- **Record excerpts**
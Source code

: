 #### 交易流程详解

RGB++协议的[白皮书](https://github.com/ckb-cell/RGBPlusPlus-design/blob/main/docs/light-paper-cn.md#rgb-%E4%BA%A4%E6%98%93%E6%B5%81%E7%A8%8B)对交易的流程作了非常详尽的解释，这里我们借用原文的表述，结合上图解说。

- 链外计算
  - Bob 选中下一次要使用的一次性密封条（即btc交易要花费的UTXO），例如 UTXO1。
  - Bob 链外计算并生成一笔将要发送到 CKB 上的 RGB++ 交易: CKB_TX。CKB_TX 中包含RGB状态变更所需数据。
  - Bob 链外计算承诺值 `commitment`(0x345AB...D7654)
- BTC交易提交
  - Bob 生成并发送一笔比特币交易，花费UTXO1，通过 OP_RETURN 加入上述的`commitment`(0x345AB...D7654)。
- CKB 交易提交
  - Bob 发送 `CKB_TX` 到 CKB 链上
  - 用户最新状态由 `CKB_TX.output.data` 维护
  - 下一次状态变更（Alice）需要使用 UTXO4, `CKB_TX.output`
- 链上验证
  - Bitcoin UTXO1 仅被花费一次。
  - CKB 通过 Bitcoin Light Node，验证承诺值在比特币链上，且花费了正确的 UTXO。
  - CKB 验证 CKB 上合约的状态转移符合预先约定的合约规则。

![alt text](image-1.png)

- **What the task requires**
Exactly as shown, give every record again.

- **Output for this exercise**
Source code

: #### 交易流程详解

RGB++协议的[白皮书](https://github.com/ckb-cell/RGBPlusPlus-design/blob/main/docs/light-paper-cn.md#rgb-%E4%BA%A4%E6%98%93%E6%B5%81%E7%A8%8B)对交易的流程作了非常详尽的解释，这里我们借用原文的表述，结合上图解说。

- 链外计算
  - Bob 选中下一次要使用的一次性密封条（即btc交易要花费的UTXO），例如 UTXO1。
  - Bob 链外计算并生成一笔将要发送到 CKB 上的 RGB++ 交易: CKB_TX。CKB_TX 中包含RGB状态变更所需数据。
  - Bob 链外计算承诺值 `commitment`(0x345AB...D7654)
- BTC交易提交
  - Bob 生成并发送一笔比特币交易，花费UTXO1，通过 OP_RETURN 加入上述的`commitment`(0x345AB...D7654)。
- CKB 交易提交
  - Bob 发送 `CKB_TX` 到 CKB 链上
  - 用户最新状态由 `CKB_TX.output.data` 维护
  - 下一次状态变更（Alice）需要使用 UTXO4, `CKB_TX.output`
- 链上验证
  - Bitcoin UTXO1 仅被花费一次。
  - CKB 通过 Bitcoin Light Node，验证承诺值在比特币链上，且花费了正确的 UTXO。
  - CKB 验证 CKB 上合约的状态转移符合预先约定的合约规则。

![alt text](image-1.png)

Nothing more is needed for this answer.